Exercise data:
- - -

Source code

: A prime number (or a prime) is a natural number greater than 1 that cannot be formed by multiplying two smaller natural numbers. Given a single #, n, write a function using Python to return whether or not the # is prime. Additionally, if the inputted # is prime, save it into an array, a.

- - -

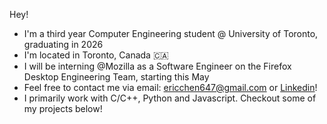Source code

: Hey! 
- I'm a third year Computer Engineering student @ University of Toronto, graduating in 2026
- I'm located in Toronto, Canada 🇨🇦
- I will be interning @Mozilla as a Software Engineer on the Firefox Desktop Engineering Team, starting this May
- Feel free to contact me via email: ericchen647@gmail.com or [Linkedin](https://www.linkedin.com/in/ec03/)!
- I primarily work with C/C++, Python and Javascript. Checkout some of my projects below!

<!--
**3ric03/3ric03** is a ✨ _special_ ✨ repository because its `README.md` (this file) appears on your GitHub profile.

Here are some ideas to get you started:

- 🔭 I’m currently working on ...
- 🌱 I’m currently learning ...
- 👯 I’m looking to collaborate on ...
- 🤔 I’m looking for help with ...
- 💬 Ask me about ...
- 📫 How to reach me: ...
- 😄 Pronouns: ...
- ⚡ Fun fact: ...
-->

- - -

Tally the lines above with "Toronto", please; number only.

Written answer: 2